After AmeriCorps, I decided to pursue a degree in nutrition. I was more hopeful than I had actually ever been. Sure, I would experience big spurts of energy and productivity with frequent but short-lived lulls of depression. However, it was manageable, and, quite frankly, it was the best I had ever felt, so things were good for a while.
Then I met a boy. At that point, I placed so much of my self-worth on being loved by someone–so it was devastating when he acted in a way that showed he didn’t and intoxicating when he showed he did. I was caught in an abuse cycle and wanted to fix him.
As a result, I started furiously reading and researching personality disorders, alcoholism, and bipolar to help me “understand” why my toxic boyfriend acted the way he did. One day, while reading Bipolar for Dummies, I thought, oh, this feels familiar. But it was just a passing thought.
The shear stress of the relationship was up-regulating my depression and hypomania and making me feel very unstable. To top it off, I wasn’t eating well, I was drinking even more and basically just beating up my body. At the time, I had no idea my lifestyle choices were causing such dramatic shifts in my moods and general well-being.

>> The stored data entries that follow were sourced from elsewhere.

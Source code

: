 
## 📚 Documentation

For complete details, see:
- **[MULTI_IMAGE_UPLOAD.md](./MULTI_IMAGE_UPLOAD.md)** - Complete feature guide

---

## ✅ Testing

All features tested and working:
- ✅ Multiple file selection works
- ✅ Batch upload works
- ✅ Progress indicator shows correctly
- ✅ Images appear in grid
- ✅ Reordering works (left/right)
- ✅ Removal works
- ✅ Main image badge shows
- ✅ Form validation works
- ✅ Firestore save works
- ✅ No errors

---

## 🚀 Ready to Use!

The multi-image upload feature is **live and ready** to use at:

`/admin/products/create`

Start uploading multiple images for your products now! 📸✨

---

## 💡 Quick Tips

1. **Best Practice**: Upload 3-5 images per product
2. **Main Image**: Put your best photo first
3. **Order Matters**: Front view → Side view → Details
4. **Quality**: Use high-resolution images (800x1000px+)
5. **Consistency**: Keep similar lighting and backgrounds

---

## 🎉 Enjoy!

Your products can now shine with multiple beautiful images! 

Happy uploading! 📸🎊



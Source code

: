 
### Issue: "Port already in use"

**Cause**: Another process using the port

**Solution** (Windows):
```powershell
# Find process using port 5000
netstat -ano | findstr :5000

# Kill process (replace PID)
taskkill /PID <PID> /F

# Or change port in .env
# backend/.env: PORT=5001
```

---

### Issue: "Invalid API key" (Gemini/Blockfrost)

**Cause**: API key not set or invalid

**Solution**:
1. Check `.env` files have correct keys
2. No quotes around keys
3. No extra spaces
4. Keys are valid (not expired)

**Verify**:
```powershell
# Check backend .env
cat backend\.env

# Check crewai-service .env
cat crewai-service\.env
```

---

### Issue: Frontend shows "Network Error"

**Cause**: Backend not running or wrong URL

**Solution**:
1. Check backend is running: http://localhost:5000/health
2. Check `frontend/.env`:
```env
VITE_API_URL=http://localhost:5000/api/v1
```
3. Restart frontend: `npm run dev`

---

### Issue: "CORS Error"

Around that time, I experimented with some drugs, which set off a cascade of debilitating anxiety and hypomania. There was one particular instance when I spent days gasping with anxiety, trying to catch my breath–it was so intense, I could barely get through a day. That was the first time in my life that I thought, “I understand why a person wouldn’t want to be alive anymore.” I didn’t believe I would take my life, but for the first time I understood not wanting to keep going. That was the day I reached out to a therapist.